Where in the following each content is briefly explained.

3.1 Content Description

templates: contains two html files; index.html and result.html. The two files are used in the api.py code to create an html page and give the ability to load the required images to run the classification model.

uploads: contains images to be uploaded in the html page.

api.py: will provide the interface between the docker container and the user. It provides an html page where the user can upload their images. Once the images are uploaded it calls the convert.py for creating a dataframe from the uploaded images. Once the dataframe is ready it will call the ml.py to run the trained land cover calssification on dataframe. Finally, it will call the visual.py to create a semantic map of the uploaded images based on the output of the ml.py.

model.pk: this is our trained land cover classification model. The .pk extension shows the model has been pickled to be transferable. (The pickling process is done using pickle package in python.)

Dockerfile: it is used to create an ubuntu 18.04 slim version. Once the ubuntu image is created the user needs to create a container using created image (see sec. 4 for more details on docker container creation).

4. Docker Container

Docker container plays an important role in this work. Once the machine learning model is ready the user has to put the model into a docker container. It is important to follow the order. A docker container is built upon a docker image and a docker image is built upon a dockerfile. A dockerfile provides all the necessary ingredients for creating a docker image (and later a container) with specific feature for a specific task. For the purpose of this work a dockerfile has been provided (see section 3).

To build a docker image the user needs to type in the following command in the terminal (see docker build for more details)

docker image build -f Dockerfile

Where the Dockerfile is the file that exist in the current directory. It takes several minutes to build the image. Once the image is ready the user can build the container from the image. This can be accomplished by the following command (see docker create for more details on different flags).

docker create -p 5000 -t -i --name containerName Image

The above command is an example of the possible options/flags one can provide to create a docker container. The above command will create a container with the given containerName from the Image (the one we built in the previous step). Also, it exposes the port 5000 of the container to the local host (you can expose other ports too).

A container may stop running for a variety of reasons. The status of container can be checked by the following command

docker ps --all

Where the above command lists all existing containers and shows their status.

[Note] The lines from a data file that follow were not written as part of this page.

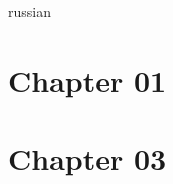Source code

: \documentclass[12pt,twocolumn]{article}
\begin{document}
\begin{center}
\begin{otherlanguage*}{russian}

\section*{Chapter 01}


\section*{Chapter 03}


\end{otherlanguage*}
\end{center}
\end{document}
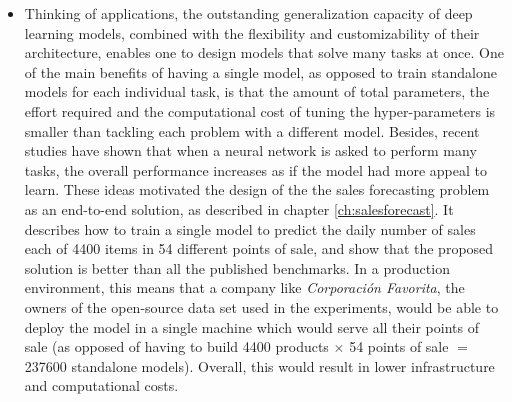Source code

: \begin{itemize}
\item Thinking of applications, the outstanding generalization capacity of deep learning models, combined with the flexibility and customizability of their architecture, enables one to design models that solve many tasks at once. One of the main benefits of having a single model, as opposed to train standalone models for each individual task, is that the amount of total parameters, the effort required and the computational cost of tuning the hyper-parameters is smaller than tackling each problem with a different model. Besides, recent studies have shown that when a neural network is asked to perform many tasks, the overall performance increases \autocite{Jaderberg2016} as if the model had more appeal to learn. These ideas motivated the design of the the sales forecasting problem as an end-to-end solution, as described in chapter \ref{ch:salesforecast}. It describes how to train a single model to predict the daily number of sales each of 4400 items in 54 different points of sale, and show that the proposed solution is better than all the published benchmarks. In a production environment, this means that a company like \textit{Corporación Favorita}, the owners of the open-source data set used in the experiments, would be able to deploy the model in a single machine which would serve all their points of sale (as opposed of having to build 4400 products $\times$ 54 points of sale $=$ 237600 standalone models). Overall, this would result in lower infrastructure and computational costs.


\end{itemize}
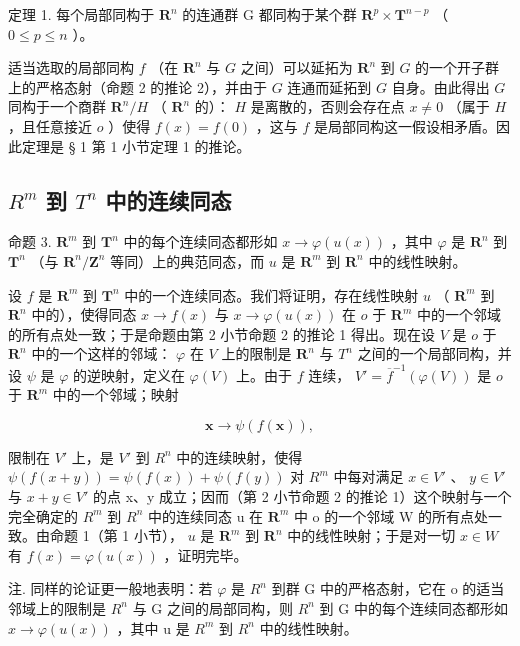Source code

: 定理 1. 每个局部同构于 \(\mathbf{R}^n\) 的连通群 G 都同构于某个群 \(\mathbf{R}^p \times \mathbf{T}^{n-p}\) （ \(0 \leqslant p \leqslant n\) ）。

适当选取的局部同构 \(f\) （在 \(\mathbf{R}^n\) 与 \(G\) 之间）可以延拓为 \(\mathbf{R}^n\) 到 \(G\) 的一个开子群上的严格态射（命题 2 的推论 2），并由于 \(G\) 连通而延拓到 \(G\) 自身。由此得出 \(G\) 同构于一个商群 \(\mathbf{R}^n / H\) （ \(\mathbf{R}^n\) 的）： \(H\) 是离散的，否则会存在点 \(x \neq 0\) （属于 \(H\) ，且任意接近 \(o\) ）使得 \(f(x) = f(0)\) ，这与 \(f\) 是局部同构这一假设相矛盾。因此定理是 § 1 第 1 小节定理 1 的推论。

\subsection{\texorpdfstring{\(R^{m}\) 到 \(T^{n}\) 中的连续同态}{R 的 m 次幂到 T 的 n 次幂中的连续同态}}

命题 3. \(\mathbf{R}^m\) 到 \(\mathbf{T}^n\) 中的每个连续同态都形如 \(x \to \varphi(u(x))\) ，其中 \(\varphi\) 是 \(\mathbf{R}^n\) 到 \(\mathbf{T}^n\) （与 \(\mathbf{R}^n / \mathbf{Z}^n\) 等同）上的典范同态，而 \(u\) 是 \(\mathbf{R}^m\) 到 \(\mathbf{R}^n\) 中的线性映射。

设 \(f\) 是 \(\mathbf{R}^m\) 到 \(\mathbf{T}^n\) 中的一个连续同态。我们将证明，存在线性映射 \(u\) （ \(\mathbf{R}^m\) 到 \(\mathbf{R}^n\) 中的），使得同态 \(x \to f(x)\) 与 \(x \to \varphi(u(x))\) 在 \(o\) 于 \(\mathbf{R}^m\) 中的一个邻域的所有点处一致；于是命题由第 2 小节命题 2 的推论 1 得出。现在设 \(V\) 是 \(o\) 于 \(\mathbf{R}^n\) 中的一个这样的邻域： \(\varphi\) 在 \(V\) 上的限制是 \(\mathbf{R}^n\) 与 \(T^n\) 之间的一个局部同构，并设 \(\psi\) 是 \(\varphi\) 的逆映射，定义在 \(\varphi(V)\) 上。由于 \(f\) 连续， \(V' = \overline{f}^{-1}(\varphi(V))\) 是 \(o\) 于 \(\mathbf{R}^m\) 中的一个邻域；映射

\[
\boldsymbol {x} \rightarrow \psi (f (\boldsymbol {x})),
\]

限制在 \(V'\) 上，是 \(V'\) 到 \(R^n\) 中的连续映射，使得 \(\psi(f(x+y)) = \psi(f(x)) + \psi(f(y))\) 对 \(R^m\) 中每对满足 \(x \in V'\) 、 \(y \in V'\) 与 \(x + y \in V'\) 的点 x、y 成立；因而（第 2 小节命题 2 的推论 1）这个映射与一个完全确定的 \(R^m\) 到 \(R^n\) 中的连续同态 u 在 \(\mathbf{R}^m\) 中 o 的一个邻域 W 的所有点处一致。由命题 1（第 1 小节）， \(u\) 是 \(\mathbf{R}^m\) 到 \(\mathbf{R}^n\) 中的线性映射；于是对一切 \(x \in W\) 有 \(f(x) = \varphi(u(x))\) ，证明完毕。

注. 同样的论证更一般地表明：若 \(\varphi\) 是 \(R^{n}\) 到群 G 中的严格态射，它在 o 的适当邻域上的限制是 \(R^{n}\) 与 G 之间的局部同构，则 \(R^{n}\) 到 G 中的每个连续同态都形如 \(x \to \varphi(u(x))\) ，其中 u 是 \(R^{m}\) 到 \(R^{n}\) 中的线性映射。

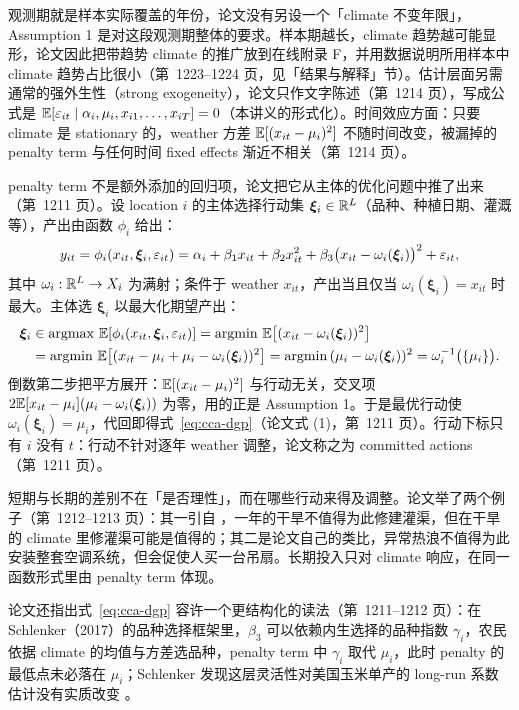 观测期就是样本实际覆盖的年份，论文没有另设一个「climate 不变年限」，Assumption 1 是对这段观测期整体的要求。样本期越长，climate 趋势越可能显形，论文因此把带趋势 climate 的推广放到在线附录 F，并用数据说明所用样本中 climate 趋势占比很小（第~1223--1224 页，见「结果与解释」节）。估计层面另需通常的强外生性（strong exogeneity），论文只作文字陈述（第~1214 页），写成公式是 $\mathbb{E}[\varepsilon_{it}\mid \alpha_i,\mu_i,x_{i1},\dots,x_{iT}]=0$（本讲义的形式化）。时间效应方面：只要 climate 是 stationary 的，weather 方差 $\mathbb{E}[(x_{it}-\mu_i)^2]$ 不随时间改变，被漏掉的 penalty term 与任何时间 fixed effects 渐近不相关（第~1214 页）。

\begin{intuition}
penalty term 不是额外添加的回归项，论文把它从主体的优化问题中推了出来（第~1211 页）。设 location $i$ 的主体选择行动集 $\boldsymbol{\xi}_i\in\mathbb{R}^L$（品种、种植日期、灌溉等），产出由函数 $\phi_i$ 给出：
\begin{equation*}
y_{it}=\phi_i(x_{it},\boldsymbol{\xi}_i,\varepsilon_{it})
=\alpha_i+\beta_1 x_{it}+\beta_2 x_{it}^2+\beta_3\bigl(x_{it}-\omega_i(\boldsymbol{\xi}_i)\bigr)^2+\varepsilon_{it},
\end{equation*}
其中 $\omega_i:\mathbb{R}^L\to X_i$ 为满射；条件于 weather $x_{it}$，产出当且仅当 $\omega_i(\boldsymbol{\xi}_i)=x_{it}$ 时最大。主体选 $\boldsymbol{\xi}_i$ 以最大化期望产出：
\begin{align*}
\boldsymbol{\xi}_i&\in\operatorname{argmax}\,\mathbb{E}[\phi_i(x_{it},\boldsymbol{\xi}_i,\varepsilon_{it})]
=\operatorname{argmin}\,\mathbb{E}\bigl[(x_{it}-\omega_i(\boldsymbol{\xi}_i))^2\bigr]\\
&=\operatorname{argmin}\,\mathbb{E}\bigl[(x_{it}-\mu_i+\mu_i-\omega_i(\boldsymbol{\xi}_i))^2\bigr]
=\operatorname{argmin}\,(\mu_i-\omega_i(\boldsymbol{\xi}_i))^2
=\omega_i^{-1}\bigl(\{\mu_i\}\bigr).
\end{align*}
倒数第二步把平方展开：$\mathbb{E}[(x_{it}-\mu_i)^2]$ 与行动无关，交叉项 $2\mathbb{E}[x_{it}-\mu_i](\mu_i-\omega_i(\boldsymbol{\xi}_i))$ 为零，用的正是 Assumption 1。于是最优行动使 $\omega_i(\boldsymbol{\xi}_i)=\mu_i$，代回即得式~\ref{eq:cca-dgp}（论文式 (1)，第~1211 页）。行动下标只有 $i$ 没有 $t$：行动不针对逐年 weather 调整，论文称之为 committed actions（第~1211 页）。

短期与长期的差别不在「是否理性」，而在哪些行动来得及调整。论文举了两个例子（第~1212--1213 页）：其一引自 \citet{auffhammer2014empirical}，一年的干旱不值得为此修建灌渠，但在干旱的 climate 里修灌渠可能是值得的；其二是论文自己的类比，异常热浪不值得为此安装整套空调系统，但会促使人买一台吊扇。长期投入只对 climate 响应，在同一函数形式里由 penalty term 体现。

论文还指出式~\ref{eq:cca-dgp} 容许一个更结构化的读法（第~1211--1212 页）：在 Schlenker（2017）的品种选择框架里，$\beta_3$ 可以依赖内生选择的品种指数 $\gamma_i$，农民依据 climate 的均值与方差选品种，penalty term 中 $\gamma_i$ 取代 $\mu_i$，此时 penalty 的最低点未必落在 $\mu_i$；Schlenker 发现这层灵活性对美国玉米单产的 long-run 系数估计没有实质改变 \citep{schlenker2017interannual}。
\end{intuition}

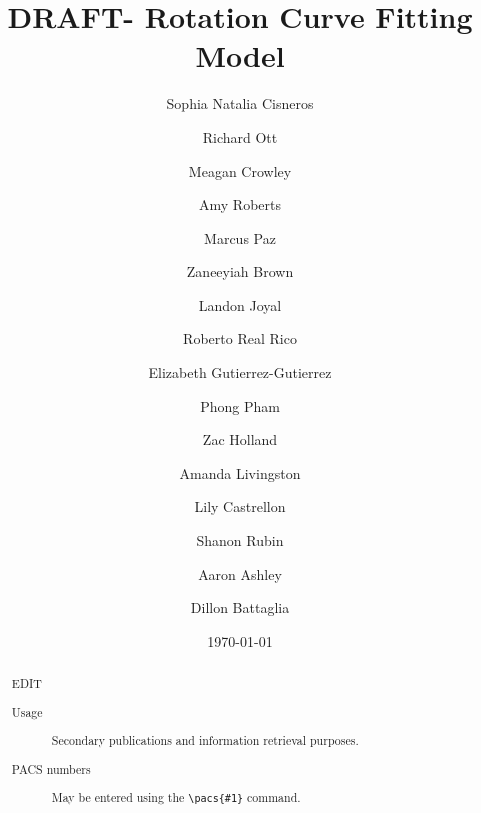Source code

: \documentclass[reprint,%
 amsmath,amssymb,
 aps,
]{revtex4-1}
\begin{document}

\title{DRAFT- Rotation Curve Fitting Model }%


 

\author{Sophia Natalia Cisneros}
  \author{Richard Ott}%
 \author{ Meagan Crowley}
\email{ }
%
 \author{ Amy Roberts}
\email{ }
%
\author{Marcus Paz}
\author{Zaneeyiah Brown}
\author{Landon Joyal}
\author{Roberto Real Rico}
\author{Elizabeth Gutierrez-Gutierrez}
\author{ Phong Pham}
\author{Zac Holland}
\author{Amanda Livingston}
\author{Lily Castrellon}
\author{Shanon Rubin}
\author{Aaron Ashley}
\author{Dillon Battaglia}
%
 
 
\date{\today}%
\begin{abstract}
 
 
{\color{teal}  EDIT    }

\begin{description}
\item[Usage]
Secondary publications and information retrieval purposes.
\item[PACS numbers]
May be entered using the \verb+\pacs{#1}+ command.
\end{description}
\end{abstract}

\maketitle
\end{document}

If a given container has stopped working one can restart the container using the following command (see docker restart for more details).

docker restart docker name/id

Given a docker name or id the the above command will restart the container. If the user wants to have direct access to a docker container the following command will help you to do so (see docker exec for more details).

docker exec -i -t dockerName-id /bin/bash

Given a docker name or id the above command will connect the user directly to the container's shell and the user can navigate inside the container. To connect to the container through local machine's web browser the user has to type in 172.17.0.3:5000 in the web browser. This will connect the local host/machine the container. The 172.17.0.3 address is the container's ip address and 5000 is the port of the container through which the container is exposed to the local host. The above ip address can be seen by typing in the following command in the terminal.

docker inspect containerName-or-id

5. Running the Model

Once you have downloaded/cloned the repository, use Dockerfile to create a docker image and then a docker container and make sure the container is running (see sec. 4 for more details). Next, type in the browser "172.17.0.3:5000" (see sec. 4 for more details). Then, an html page will pop up and asks you to upload your images. Up load your test images and click on upload button. After a few minutes (depending on how big your input images are) you will receive a message stating "Processing done!". This means the classification is over. The user should note that the image needs to be transfered from the container to local machine manually. This can be done by cp command (see an example below).

docker cp [OPTIONS] CONTAINER-Name-or-ID:path_to_image_in_docker_container path_to_a_location_on_local_machine

e.g. ===> docker cp 9314b568d859:/home/docker/thematicMap.png .

The above line in the example transfers thematicMap.png stored at /home/docker/ inside the container with the id 9314b568d859 to . the current directory on our local machine.

5. Performance

Given that the model is simple and no feature enginering was involved, one cannot expect an accurate output. However, it is possible to train a more accurate model by providing a more diverse set of training images of each land cover type. An example of this is shown below. Fig. 1 shows the output of a model trained on 100 training pixels from each class. Fig. 2 shows the true color image of the same area. And Fig. 3 shows the output of a model trained on 50,000 pixels from each land cover type. In Fig. 1, shadows are detected as water bodies while this issue has been resolved in the second model where this model is well capable of detecting inland water bodies (Fig. 3). However, the second model fails to detect the ocean water (Fig. 3 top right hand corner). On the contrary, the first model (Fig. 1) is good at detecting ocean water unlike the first model.

Fig.1: Trained on 100 pixles.

Training = 100 N = 10

Fig.2: True color image.

True color image (Italy)

Fig.3: Trained on 50,000 pixles.

Training = 50000; N = 10